Given records ::
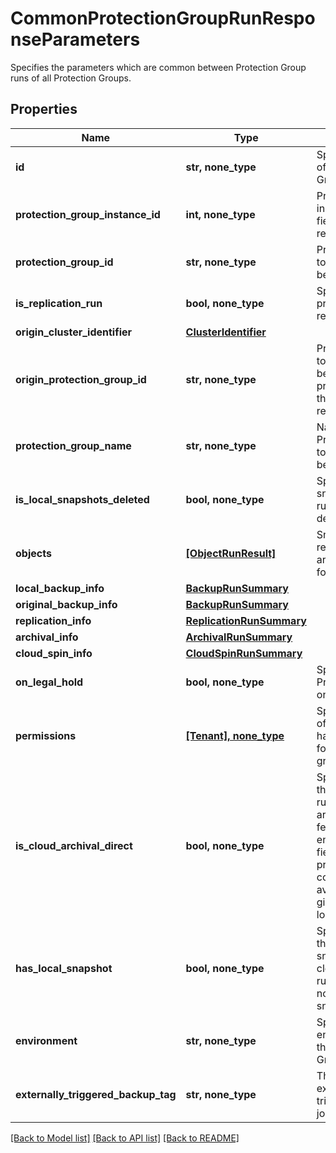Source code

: # CommonProtectionGroupRunResponseParameters

Specifies the parameters which are common between Protection Group runs of all Protection Groups.

## Properties
Name | Type | Description | Notes
------------ | ------------- | ------------- | -------------
**id** | **str, none_type** | Specifies the ID of the Protection Group run. | [optional] 
**protection_group_instance_id** | **int, none_type** | Protection Group instance Id. This field will be removed later. | [optional] 
**protection_group_id** | **str, none_type** | ProtectionGroupId to which this run belongs. | [optional] 
**is_replication_run** | **bool, none_type** | Specifies if this protection run is a replication run. | [optional] 
**origin_cluster_identifier** | [**ClusterIdentifier**](ClusterIdentifier.md) |  | [optional] 
**origin_protection_group_id** | **str, none_type** | ProtectionGroupId to which this run belongs on the primary cluster if this run is a replication run. | [optional] 
**protection_group_name** | **str, none_type** | Name of the Protection Group to which this run belongs. | [optional] 
**is_local_snapshots_deleted** | **bool, none_type** | Specifies if snapshots for this run has been deleted. | [optional] 
**objects** | [**[ObjectRunResult]**](ObjectRunResult.md) | Snapahot, replication, archival results for each object. | [optional] 
**local_backup_info** | [**BackupRunSummary**](BackupRunSummary.md) |  | [optional] 
**original_backup_info** | [**BackupRunSummary**](BackupRunSummary.md) |  | [optional] 
**replication_info** | [**ReplicationRunSummary**](ReplicationRunSummary.md) |  | [optional] 
**archival_info** | [**ArchivalRunSummary**](ArchivalRunSummary.md) |  | [optional] 
**cloud_spin_info** | [**CloudSpinRunSummary**](CloudSpinRunSummary.md) |  | [optional] 
**on_legal_hold** | **bool, none_type** | Specifies if the Protection Run is on legal hold. | [optional] 
**permissions** | [**[Tenant], none_type**](Tenant.md) | Specifies the list of tenants that have permissions for this protection group run. | [optional] 
**is_cloud_archival_direct** | **bool, none_type** | Specifies whether the run is a CAD run if cloud archive direct feature is enabled. If this field is true, the primary backup copy will only be available at the given archived location. | [optional] 
**has_local_snapshot** | **bool, none_type** | Specifies whether the run has a local snapshot. For cloud retrieved runs there may not be local snapshots. | [optional] 
**environment** | **str, none_type** | Specifies the environment of the Protection Group. | [optional] 
**externally_triggered_backup_tag** | **str, none_type** | The tag of externally triggered backup job. | [optional] 

[[Back to Model list]](../README.md#documentation-for-models) [[Back to API list]](../README.md#documentation-for-api-endpoints) [[Back to README]](../README.md)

Directions :: Each line from the first line of the listing above through the line containing "Group to which this run belongs. | [optional]" is to be written out exactly, and the pictures are to be left out.

Problem solution ::
Source code

: # CommonProtectionGroupRunResponseParameters

Specifies the parameters which are common between Protection Group runs of all Protection Groups.

## Properties
Name | Type | Description | Notes
------------ | ------------- | ------------- | -------------
**id** | **str, none_type** | Specifies the ID of the Protection Group run. | [optional] 
**protection_group_instance_id** | **int, none_type** | Protection Group instance Id. This field will be removed later. | [optional] 
**protection_group_id** | **str, none_type** | ProtectionGroupId to which this run belongs. | [optional] 
**is_replication_run** | **bool, none_type** | Specifies if this protection run is a replication run. | [optional] 
**origin_cluster_identifier** | [**ClusterIdentifier**](ClusterIdentifier.md) |  | [optional] 
**origin_protection_group_id** | **str, none_type** | ProtectionGroupId to which this run belongs on the primary cluster if this run is a replication run. | [optional] 
**protection_group_name** | **str, none_type** | Name of the Protection Group to which this run belongs. | [optional] 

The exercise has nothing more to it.